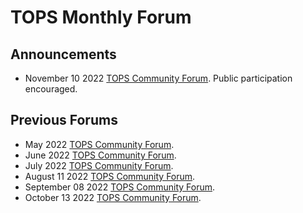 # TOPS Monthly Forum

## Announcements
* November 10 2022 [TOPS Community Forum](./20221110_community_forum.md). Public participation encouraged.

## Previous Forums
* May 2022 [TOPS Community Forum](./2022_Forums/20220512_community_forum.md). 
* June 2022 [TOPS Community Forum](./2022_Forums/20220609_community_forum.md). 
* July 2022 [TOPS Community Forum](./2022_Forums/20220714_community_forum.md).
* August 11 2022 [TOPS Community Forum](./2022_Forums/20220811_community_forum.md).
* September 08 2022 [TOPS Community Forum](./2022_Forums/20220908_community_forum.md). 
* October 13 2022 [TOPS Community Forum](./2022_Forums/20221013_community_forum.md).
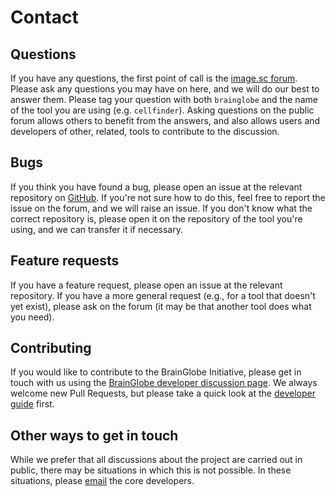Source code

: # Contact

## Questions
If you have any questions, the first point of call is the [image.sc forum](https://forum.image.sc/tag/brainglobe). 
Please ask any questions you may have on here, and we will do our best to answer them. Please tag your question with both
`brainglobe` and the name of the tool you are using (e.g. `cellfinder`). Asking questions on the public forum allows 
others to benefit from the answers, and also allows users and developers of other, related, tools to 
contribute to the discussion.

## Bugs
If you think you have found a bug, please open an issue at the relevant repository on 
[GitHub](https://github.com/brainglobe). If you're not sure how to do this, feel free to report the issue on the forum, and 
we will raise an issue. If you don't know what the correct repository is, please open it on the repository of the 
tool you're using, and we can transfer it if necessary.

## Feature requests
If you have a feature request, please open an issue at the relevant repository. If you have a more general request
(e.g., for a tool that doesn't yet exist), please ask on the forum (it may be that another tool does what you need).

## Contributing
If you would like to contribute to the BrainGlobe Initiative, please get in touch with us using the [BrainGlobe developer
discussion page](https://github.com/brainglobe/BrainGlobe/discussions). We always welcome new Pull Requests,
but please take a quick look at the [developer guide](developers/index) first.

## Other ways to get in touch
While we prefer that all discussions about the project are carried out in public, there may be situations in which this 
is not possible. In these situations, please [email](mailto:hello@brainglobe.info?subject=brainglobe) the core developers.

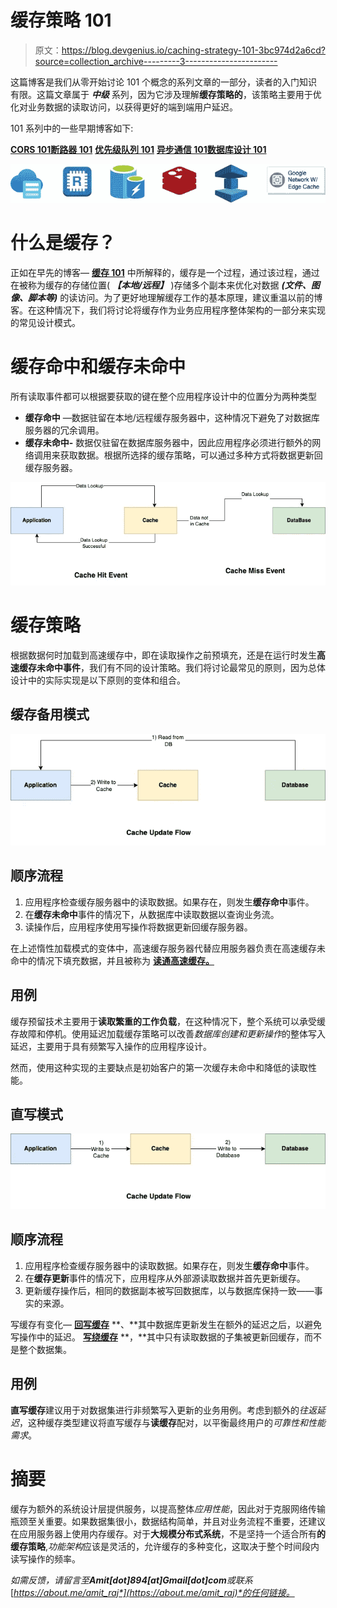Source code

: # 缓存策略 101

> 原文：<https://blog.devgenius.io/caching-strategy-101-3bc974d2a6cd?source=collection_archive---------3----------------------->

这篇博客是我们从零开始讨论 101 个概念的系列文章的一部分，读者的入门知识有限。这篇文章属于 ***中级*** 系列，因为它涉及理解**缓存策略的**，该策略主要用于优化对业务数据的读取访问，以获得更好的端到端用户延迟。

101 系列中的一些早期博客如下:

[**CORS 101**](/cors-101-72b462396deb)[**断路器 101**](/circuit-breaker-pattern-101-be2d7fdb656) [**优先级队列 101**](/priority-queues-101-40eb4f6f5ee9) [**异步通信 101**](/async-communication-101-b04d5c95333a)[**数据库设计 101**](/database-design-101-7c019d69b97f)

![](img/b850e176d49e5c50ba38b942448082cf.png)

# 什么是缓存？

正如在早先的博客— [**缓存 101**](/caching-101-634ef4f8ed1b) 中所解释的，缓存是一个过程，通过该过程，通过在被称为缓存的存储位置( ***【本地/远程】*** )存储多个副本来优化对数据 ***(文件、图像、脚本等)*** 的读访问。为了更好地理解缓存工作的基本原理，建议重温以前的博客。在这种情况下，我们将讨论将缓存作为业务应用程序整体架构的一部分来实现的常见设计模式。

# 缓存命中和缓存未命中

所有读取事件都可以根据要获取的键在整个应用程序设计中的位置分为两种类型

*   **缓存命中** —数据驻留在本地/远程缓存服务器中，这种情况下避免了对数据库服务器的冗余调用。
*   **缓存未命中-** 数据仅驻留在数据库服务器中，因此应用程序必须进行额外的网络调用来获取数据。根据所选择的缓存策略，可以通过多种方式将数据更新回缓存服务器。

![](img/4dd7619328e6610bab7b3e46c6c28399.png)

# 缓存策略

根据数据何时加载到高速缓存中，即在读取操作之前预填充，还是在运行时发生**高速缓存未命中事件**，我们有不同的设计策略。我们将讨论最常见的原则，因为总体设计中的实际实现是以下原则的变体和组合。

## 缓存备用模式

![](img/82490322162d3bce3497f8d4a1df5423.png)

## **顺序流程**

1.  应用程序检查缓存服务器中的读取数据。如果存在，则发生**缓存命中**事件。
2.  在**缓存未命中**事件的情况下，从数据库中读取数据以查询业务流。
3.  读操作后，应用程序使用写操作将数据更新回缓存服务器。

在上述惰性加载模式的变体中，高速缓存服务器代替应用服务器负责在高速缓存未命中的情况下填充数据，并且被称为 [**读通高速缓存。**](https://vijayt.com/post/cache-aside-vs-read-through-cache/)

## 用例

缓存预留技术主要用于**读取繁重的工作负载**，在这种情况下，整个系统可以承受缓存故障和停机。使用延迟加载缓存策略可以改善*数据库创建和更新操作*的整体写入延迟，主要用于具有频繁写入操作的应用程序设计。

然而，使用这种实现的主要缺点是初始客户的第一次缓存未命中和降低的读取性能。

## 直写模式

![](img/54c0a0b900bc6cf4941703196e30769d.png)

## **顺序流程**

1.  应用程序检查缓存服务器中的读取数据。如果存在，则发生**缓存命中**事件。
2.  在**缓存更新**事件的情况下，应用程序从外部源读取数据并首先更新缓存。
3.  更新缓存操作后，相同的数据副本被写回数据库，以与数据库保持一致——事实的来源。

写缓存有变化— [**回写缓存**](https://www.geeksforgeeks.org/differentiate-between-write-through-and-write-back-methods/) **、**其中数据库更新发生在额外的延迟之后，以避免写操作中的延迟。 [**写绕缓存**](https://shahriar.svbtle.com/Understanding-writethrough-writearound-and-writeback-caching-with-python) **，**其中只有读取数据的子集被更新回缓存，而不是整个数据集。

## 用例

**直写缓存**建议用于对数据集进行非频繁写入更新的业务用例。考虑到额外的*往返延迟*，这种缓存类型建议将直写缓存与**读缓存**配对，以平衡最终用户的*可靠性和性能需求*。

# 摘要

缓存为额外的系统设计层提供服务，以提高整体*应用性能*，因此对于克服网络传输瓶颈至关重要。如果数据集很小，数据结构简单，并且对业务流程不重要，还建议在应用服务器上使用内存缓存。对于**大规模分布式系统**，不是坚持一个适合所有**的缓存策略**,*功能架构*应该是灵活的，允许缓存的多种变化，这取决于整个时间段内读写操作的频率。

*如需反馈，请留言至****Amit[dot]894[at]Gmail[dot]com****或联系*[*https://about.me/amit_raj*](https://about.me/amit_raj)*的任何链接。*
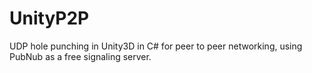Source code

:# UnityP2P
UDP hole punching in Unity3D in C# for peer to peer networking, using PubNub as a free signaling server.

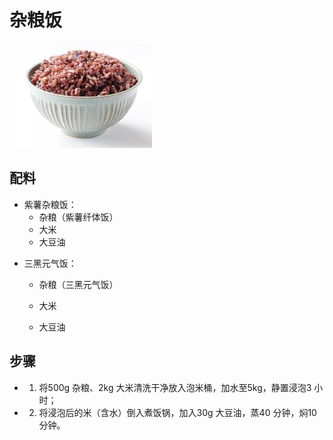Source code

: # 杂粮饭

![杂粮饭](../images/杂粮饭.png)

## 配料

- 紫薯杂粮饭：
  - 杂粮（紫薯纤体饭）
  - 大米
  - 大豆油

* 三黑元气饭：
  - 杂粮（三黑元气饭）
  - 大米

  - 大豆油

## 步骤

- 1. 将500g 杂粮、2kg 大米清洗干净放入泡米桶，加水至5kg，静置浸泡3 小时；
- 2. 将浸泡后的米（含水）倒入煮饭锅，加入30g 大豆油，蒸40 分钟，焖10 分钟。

Task:
Print exactly what appears from the first line of the listing above down to the line containing "August 11 2022", inclusive, and leave out all pictures.

Result of the task:
 # TOPS Monthly Forum

## Announcements
* November 10 2022 [TOPS Community Forum](./20221110_community_forum.md). Public participation encouraged.

## Previous Forums
* May 2022 [TOPS Community Forum](./2022_Forums/20220512_community_forum.md). 
* June 2022 [TOPS Community Forum](./2022_Forums/20220609_community_forum.md). 
* July 2022 [TOPS Community Forum](./2022_Forums/20220714_community_forum.md).
* August 11 2022 [TOPS Community Forum](./2022_Forums/20220811_community_forum.md).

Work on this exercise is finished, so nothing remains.